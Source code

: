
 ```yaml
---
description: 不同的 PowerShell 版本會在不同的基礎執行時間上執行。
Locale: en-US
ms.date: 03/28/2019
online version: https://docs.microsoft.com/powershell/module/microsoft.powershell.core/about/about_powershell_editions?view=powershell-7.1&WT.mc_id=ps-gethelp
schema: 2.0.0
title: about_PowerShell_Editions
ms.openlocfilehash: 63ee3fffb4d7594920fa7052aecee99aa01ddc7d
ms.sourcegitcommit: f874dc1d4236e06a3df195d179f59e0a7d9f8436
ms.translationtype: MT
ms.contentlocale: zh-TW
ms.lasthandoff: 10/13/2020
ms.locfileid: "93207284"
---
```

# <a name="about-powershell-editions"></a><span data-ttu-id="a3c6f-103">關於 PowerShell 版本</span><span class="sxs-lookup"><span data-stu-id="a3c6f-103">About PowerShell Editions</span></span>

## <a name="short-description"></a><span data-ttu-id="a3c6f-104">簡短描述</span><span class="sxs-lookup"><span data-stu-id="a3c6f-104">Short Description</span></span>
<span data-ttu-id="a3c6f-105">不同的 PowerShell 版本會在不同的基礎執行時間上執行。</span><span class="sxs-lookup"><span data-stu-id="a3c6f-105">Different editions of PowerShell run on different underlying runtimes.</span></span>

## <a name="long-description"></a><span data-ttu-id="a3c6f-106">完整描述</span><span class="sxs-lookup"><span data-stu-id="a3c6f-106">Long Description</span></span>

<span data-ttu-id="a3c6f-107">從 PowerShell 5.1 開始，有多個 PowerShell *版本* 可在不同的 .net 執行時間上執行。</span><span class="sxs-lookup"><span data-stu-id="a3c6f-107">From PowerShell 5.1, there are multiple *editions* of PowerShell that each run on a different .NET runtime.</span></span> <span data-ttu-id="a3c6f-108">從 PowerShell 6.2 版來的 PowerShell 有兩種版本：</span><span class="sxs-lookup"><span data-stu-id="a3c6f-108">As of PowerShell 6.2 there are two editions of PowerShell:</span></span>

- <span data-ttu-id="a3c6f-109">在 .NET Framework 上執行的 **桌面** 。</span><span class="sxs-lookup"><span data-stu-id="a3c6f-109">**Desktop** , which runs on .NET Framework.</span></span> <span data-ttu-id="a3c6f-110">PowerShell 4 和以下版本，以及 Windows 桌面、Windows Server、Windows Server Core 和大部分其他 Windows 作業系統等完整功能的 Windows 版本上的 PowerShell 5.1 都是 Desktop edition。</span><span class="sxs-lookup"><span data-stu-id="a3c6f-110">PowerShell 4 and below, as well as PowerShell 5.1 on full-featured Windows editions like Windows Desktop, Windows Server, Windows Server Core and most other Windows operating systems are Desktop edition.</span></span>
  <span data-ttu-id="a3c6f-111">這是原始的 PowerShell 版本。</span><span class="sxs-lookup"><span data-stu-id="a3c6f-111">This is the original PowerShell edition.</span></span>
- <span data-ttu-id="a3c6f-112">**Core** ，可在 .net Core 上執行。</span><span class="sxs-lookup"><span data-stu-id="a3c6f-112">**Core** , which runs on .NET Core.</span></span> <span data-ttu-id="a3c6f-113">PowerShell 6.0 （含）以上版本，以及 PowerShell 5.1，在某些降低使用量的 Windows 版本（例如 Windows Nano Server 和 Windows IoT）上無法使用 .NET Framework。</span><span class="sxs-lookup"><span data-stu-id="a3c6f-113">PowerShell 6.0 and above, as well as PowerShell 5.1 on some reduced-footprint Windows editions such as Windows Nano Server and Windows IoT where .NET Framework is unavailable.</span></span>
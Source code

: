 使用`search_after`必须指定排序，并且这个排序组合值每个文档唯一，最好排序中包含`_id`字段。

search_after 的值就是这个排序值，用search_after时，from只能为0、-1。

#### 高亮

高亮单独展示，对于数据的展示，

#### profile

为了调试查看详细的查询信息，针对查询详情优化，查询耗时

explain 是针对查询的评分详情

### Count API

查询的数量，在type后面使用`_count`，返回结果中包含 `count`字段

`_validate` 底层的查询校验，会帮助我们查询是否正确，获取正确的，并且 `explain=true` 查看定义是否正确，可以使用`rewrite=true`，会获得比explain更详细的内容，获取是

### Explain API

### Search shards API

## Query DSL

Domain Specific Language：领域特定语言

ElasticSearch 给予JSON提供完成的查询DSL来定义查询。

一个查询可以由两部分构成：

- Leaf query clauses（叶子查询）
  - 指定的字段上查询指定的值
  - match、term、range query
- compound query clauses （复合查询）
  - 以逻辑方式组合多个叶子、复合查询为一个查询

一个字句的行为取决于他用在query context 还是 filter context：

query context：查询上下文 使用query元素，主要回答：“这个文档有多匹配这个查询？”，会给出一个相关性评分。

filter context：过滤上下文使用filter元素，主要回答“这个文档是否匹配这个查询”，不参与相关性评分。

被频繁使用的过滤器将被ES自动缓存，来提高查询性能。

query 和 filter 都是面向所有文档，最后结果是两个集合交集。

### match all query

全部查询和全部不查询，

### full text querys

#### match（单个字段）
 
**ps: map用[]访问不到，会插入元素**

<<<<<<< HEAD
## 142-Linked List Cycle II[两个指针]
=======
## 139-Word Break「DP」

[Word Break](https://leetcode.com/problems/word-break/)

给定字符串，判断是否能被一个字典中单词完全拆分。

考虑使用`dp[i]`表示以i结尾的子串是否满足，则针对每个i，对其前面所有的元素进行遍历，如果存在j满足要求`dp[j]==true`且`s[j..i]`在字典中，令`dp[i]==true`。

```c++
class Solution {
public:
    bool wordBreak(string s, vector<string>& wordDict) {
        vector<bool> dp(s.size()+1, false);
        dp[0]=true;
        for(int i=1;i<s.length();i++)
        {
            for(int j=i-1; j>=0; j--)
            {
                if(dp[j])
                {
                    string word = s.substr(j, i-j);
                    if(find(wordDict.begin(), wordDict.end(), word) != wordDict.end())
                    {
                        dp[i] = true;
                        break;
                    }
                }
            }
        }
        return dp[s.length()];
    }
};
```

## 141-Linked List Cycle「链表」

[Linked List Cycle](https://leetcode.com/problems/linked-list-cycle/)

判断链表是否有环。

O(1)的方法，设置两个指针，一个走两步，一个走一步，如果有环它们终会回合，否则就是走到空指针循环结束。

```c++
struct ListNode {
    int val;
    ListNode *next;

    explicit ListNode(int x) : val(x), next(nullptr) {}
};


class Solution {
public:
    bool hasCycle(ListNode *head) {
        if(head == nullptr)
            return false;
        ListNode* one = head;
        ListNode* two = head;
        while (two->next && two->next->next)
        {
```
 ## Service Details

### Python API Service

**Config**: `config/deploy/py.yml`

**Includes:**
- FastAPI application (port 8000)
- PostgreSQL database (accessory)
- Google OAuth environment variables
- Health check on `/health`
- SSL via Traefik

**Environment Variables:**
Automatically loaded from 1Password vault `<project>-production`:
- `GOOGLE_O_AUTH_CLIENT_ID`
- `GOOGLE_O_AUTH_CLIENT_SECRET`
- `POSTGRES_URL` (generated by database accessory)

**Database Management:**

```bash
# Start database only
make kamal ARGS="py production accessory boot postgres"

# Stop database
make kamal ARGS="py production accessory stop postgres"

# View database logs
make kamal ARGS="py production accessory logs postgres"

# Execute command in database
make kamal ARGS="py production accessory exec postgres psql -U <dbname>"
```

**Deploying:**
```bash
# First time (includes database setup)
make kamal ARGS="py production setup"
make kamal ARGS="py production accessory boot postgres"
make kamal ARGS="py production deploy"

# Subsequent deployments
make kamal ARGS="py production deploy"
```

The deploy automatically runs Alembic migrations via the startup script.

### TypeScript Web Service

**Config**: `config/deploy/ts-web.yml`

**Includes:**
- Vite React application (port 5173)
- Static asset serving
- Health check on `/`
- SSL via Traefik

________________________

Repeat exactly, and only, the lines from the one containing "### TypeScript Web Service" through the last line above.

* **RESULT**
### TypeScript Web Service

**Config**: `config/deploy/ts-web.yml`

**Includes:**
- Vite React application (port 5173)
- Static asset serving
- Health check on `/`
- SSL via Traefik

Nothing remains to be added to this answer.